» **INSTRUCTIONS FOR THE TASK**: Lines that contain the string "distrobox" are the ones to list; copy all of them from the records.

» **DATA SECTION**:
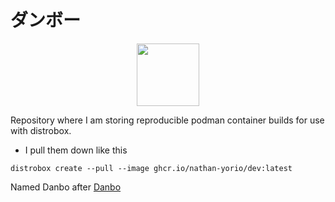 # ダンボー

<p align="center">
<img src="https://private-user-images.githubusercontent.com/108815016/420609791-3364c2c3-9cd5-481b-a65b-4c98072adfe7.png?jwt=eyJhbGciOiJIUzI1NiIsInR5cCI6IkpXVCJ9.eyJpc3MiOiJnaXRodWIuY29tIiwiYXVkIjoicmF3LmdpdGh1YnVzZXJjb250ZW50LmNvbSIsImtleSI6ImtleTUiLCJleHAiOjE3NDE0NTIzOTUsIm5iZiI6MTc0MTQ1MjA5NSwicGF0aCI6Ii8xMDg4MTUwMTYvNDIwNjA5NzkxLTMzNjRjMmMzLTljZDUtNDgxYi1hNjViLTRjOTgwNzJhZGZlNy5wbmc_WC1BbXotQWxnb3JpdGhtPUFXUzQtSE1BQy1TSEEyNTYmWC1BbXotQ3JlZGVudGlhbD1BS0lBVkNPRFlMU0E1M1BRSzRaQSUyRjIwMjUwMzA4JTJGdXMtZWFzdC0xJTJGczMlMkZhd3M0X3JlcXVlc3QmWC1BbXotRGF0ZT0yMDI1MDMwOFQxNjQxMzVaJlgtQW16LUV4cGlyZXM9MzAwJlgtQW16LVNpZ25hdHVyZT05MzIwMTE0MWQ3ZDkzYzE2YjIxMWQ2YjhhYTVhZDk3ZTNjZGNhNmNlM2Y5ZTkxNDg1NzlhODE3ZGEyYmQyMTQyJlgtQW16LVNpZ25lZEhlYWRlcnM9aG9zdCJ9.zYVtTfAJAQYsMWWjt8_l4JmKIKqLQ5vOpeaVmHglFJk" width="100" height="100" />
</p>


Repository where I am storing
reproducible podman container
builds for use with distrobox.

- I pull them down like this
```
distrobox create --pull --image ghcr.io/nathan-yorio/dev:latest
```

Named Danbo after [Danbo](https://en.wikipedia.org/wiki/Danbo_(character))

» **SOLUTION TO THIS PROBLEM**:
builds for use with distrobox.
distrobox create --pull --image ghcr.io/nathan-yorio/dev:latest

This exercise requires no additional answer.